Amazon Elastic MapReduce
Developer Guide (API Version 2009-11-30)
Print this pageEmail this pageGo to the ForumsView the PDFShare this page on TwitterShare this page on FacebookBookmark this page on DeliciousSubmit this page to RedditSubmit this page to DiggDid this page help you?  Yes  No   Tell us about it...

How to Enable Logging and Debugging

The following topics describe how to initialize logging and debugging on your job flow. You can use the Amazon EMR console, the CLI, or the API to enable logging and debugging.

Enable Logging and Debugging Using the Amazon EMR Console

This section describes how to configure logging and debugging from the Amazon EMR console.

To initialize logging and debugging for a job flow

  1. Sign in to the AWS Management Console and open the Amazon Elastic MapReduce console at https://console.aws.amazon.com/elasticmapreduce/.

  2. Click the Create New Job Flow button to launch a new job flow. Then follow the instructions in the wizard. For more information about launching a job flow, see Creating a Job Flow.

  3. On the ADVANCED OPTIONS pane, enter a value for Amazon S3 Log Path that indicates where you want Amazon EMR to copy the log files.
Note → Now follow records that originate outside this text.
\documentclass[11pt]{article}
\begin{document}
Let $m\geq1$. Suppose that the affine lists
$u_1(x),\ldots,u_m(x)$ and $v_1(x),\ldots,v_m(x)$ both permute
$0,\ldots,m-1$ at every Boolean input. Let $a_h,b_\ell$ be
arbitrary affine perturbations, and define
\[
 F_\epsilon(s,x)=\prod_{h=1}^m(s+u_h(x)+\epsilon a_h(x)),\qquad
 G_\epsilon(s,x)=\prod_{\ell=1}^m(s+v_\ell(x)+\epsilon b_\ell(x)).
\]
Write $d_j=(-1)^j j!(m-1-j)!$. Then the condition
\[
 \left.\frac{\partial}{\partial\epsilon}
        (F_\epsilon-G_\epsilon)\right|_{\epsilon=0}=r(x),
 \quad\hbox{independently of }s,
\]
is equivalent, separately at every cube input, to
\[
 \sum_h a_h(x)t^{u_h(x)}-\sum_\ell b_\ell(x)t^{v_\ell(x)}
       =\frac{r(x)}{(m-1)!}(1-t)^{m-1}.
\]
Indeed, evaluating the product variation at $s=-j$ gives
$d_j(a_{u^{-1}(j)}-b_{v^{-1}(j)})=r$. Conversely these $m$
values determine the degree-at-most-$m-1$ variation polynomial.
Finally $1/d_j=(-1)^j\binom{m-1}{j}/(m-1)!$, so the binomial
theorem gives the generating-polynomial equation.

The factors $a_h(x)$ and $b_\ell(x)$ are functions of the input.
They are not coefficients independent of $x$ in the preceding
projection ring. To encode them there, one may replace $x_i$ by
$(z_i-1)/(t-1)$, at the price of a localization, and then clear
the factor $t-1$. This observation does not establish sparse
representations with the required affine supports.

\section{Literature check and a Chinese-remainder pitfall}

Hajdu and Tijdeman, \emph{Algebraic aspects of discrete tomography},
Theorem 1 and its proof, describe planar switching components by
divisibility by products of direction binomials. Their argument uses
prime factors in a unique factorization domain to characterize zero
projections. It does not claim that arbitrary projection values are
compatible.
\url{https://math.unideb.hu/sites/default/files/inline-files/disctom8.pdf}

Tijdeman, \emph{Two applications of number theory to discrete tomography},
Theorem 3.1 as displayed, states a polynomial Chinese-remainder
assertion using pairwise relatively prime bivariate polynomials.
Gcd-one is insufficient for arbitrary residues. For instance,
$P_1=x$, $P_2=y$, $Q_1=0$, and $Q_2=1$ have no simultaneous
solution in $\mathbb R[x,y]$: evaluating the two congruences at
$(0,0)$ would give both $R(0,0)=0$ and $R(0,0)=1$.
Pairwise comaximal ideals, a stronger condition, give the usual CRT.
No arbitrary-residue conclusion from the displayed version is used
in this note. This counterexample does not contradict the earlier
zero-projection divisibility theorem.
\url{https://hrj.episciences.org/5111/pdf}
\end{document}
  4. For Enable Debugging click Yes. Amazon EMR creates an index of the log files in SimpleDB.

When you enable debugging the Debug button in the Amazon EMR console displays debugging information. This display links to the log files after Amazon EMR uploads the log files to your bucket on Amazon S3. It takes a few minutes for the log file uploads to complete after the step completes. So, if the links are pending in the console display, the log files are not yet uploaded.

Amazon MapReduce periodically updates the status of Hadoop jobs, tasks, and task attempts. You can use Refresh List in the debugging panes to get the most up-to-date status of these items.

Enable Logging and Debugging Using the CLI

You can enable logging when you create a job flow by setting two options:

  • --log-uri pathToLogFilesOnAmazonS3

    This provides a storage location for log files. You must create an Amazon S3 bucket and specify a log-uri in the command to create the job flow or set the parameter in the credentials.json file.

  • --enable-debugging

    This turns on debugging which uses SimpleDB to store and access an index of the logs. Specify the log-uri for step-level logging.

Enable Logging and Debugging Using the API

To use the debugging functionality with the API, you must enable debugging when creating a job flow. It is not possible to enable logging after a job flow is created.

  • While the job flow is running you can access the Hadoop web interface.

    To enable Hadoop step level debugging, you must add the following job flow step, for example:

    Action=RunJobFlow&
    Steps.member.1.ActionOnFailure=TERMINATE_JOB_FLOW&
    Instances.Ec2KeyName=MyKeyName&
    Steps.member.1.Name=Setup%20Hadoop%20Debugging&
    LogUri=s3%3A%2F%2FYourBucket%2Flogs%2F&
    Signature=calculated value&
    Instances.SlaveInstanceType=m1.small&
    Name=Development%20Job%20Flow%20%20%28requires%20manual%20termination%29&
    AWSAccessKeyId=calculated value&
    Instances.MasterInstanceType=m1.small&
    Instances.InstanceCount=1&
    Timestamp=2010-05-26T11%3A25%3A40-07%3A00&
    SignatureVersion=2&
    Steps.member.1.HadoopJarStep.Args.member.1=s3%3A%2F%2Fus-east-1.elasticmapreduce%2Flibs%2Fstate-pusher%2F0.1%2Ffetch&
    SignatureMethod=HmacSHA1&
    Steps.member.1.HadoopJarStep.Jar=s3%3A%2F%2Fus-east-1.elasticmapreduce%2Flibs%2Fscript-runner%2Fscript-runner.jar&
    Instances.KeepJobFlowAliveWhenNoSteps=true            

  • If you specified the a logURI when the job flow was created you can download the log files from your job flow after they are copied to a bucket on Amazon S3.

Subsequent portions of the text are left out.